Plain-text document sources:
# # # # #

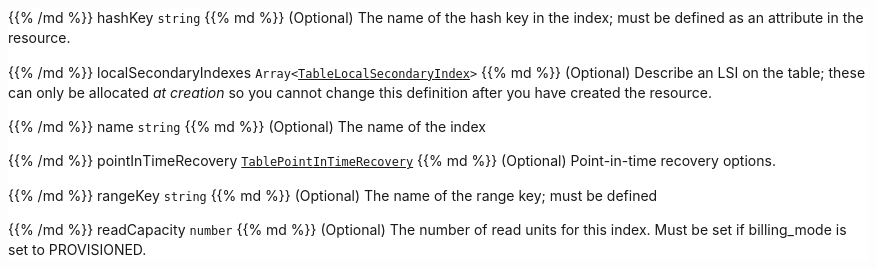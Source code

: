 {{% /md %}}</td>
        </tr>
        <tr>
            <td class="align-top">hash<wbr>Key</td>
            <td class="align-top"><code>string</code></td>
            <td class="align-top">{{% md %}}
(Optional) The name of the hash key in the index; must be
defined as an attribute in the resource.

{{% /md %}}</td>
        </tr>
        <tr>
            <td class="align-top">local<wbr>Secondary<wbr>Indexes</td>
            <td class="align-top"><code>Array&lt;<wbr><a href="#tablelocalsecondaryindex">Table<wbr>Local<wbr>Secondary<wbr>Index</a><wbr>&gt;</code></td>
            <td class="align-top">{{% md %}}
(Optional) Describe an LSI on the table;
these can only be allocated *at creation* so you cannot change this
definition after you have created the resource.

{{% /md %}}</td>
        </tr>
        <tr>
            <td class="align-top">name</td>
            <td class="align-top"><code>string</code></td>
            <td class="align-top">{{% md %}}
(Optional) The name of the index

{{% /md %}}</td>
        </tr>
        <tr>
            <td class="align-top">point<wbr>In<wbr>Time<wbr>Recovery</td>
            <td class="align-top"><code><a href="#tablepointintimerecovery">Table<wbr>Point<wbr>In<wbr>Time<wbr>Recovery</a></code></td>
            <td class="align-top">{{% md %}}
(Optional) Point-in-time recovery options.

{{% /md %}}</td>
        </tr>
        <tr>
            <td class="align-top">range<wbr>Key</td>
            <td class="align-top"><code>string</code></td>
            <td class="align-top">{{% md %}}
(Optional) The name of the range key; must be defined

{{% /md %}}</td>
        </tr>
        <tr>
            <td class="align-top">read<wbr>Capacity</td>
            <td class="align-top"><code>number</code></td>
            <td class="align-top">{{% md %}}
(Optional) The number of read units for this index. Must be set if billing_mode is set to PROVISIONED.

# # # # #

### What you have to do
Write out exactly the lines above, from the very first through the line containing "(Optional) Describe an LSI on the table;", both kept, with the pictures removed.

### Solution for this task
Source code

: {{% /md %}}</td>
        </tr>
        <tr>
            <td class="align-top">hash<wbr>Key</td>
            <td class="align-top"><code>string</code></td>
            <td class="align-top">{{% md %}}
(Optional) The name of the hash key in the index; must be
defined as an attribute in the resource.

{{% /md %}}</td>
        </tr>
        <tr>
            <td class="align-top">local<wbr>Secondary<wbr>Indexes</td>
            <td class="align-top"><code>Array&lt;<wbr><a href="#tablelocalsecondaryindex">Table<wbr>Local<wbr>Secondary<wbr>Index</a><wbr>&gt;</code></td>
            <td class="align-top">{{% md %}}
(Optional) Describe an LSI on the table;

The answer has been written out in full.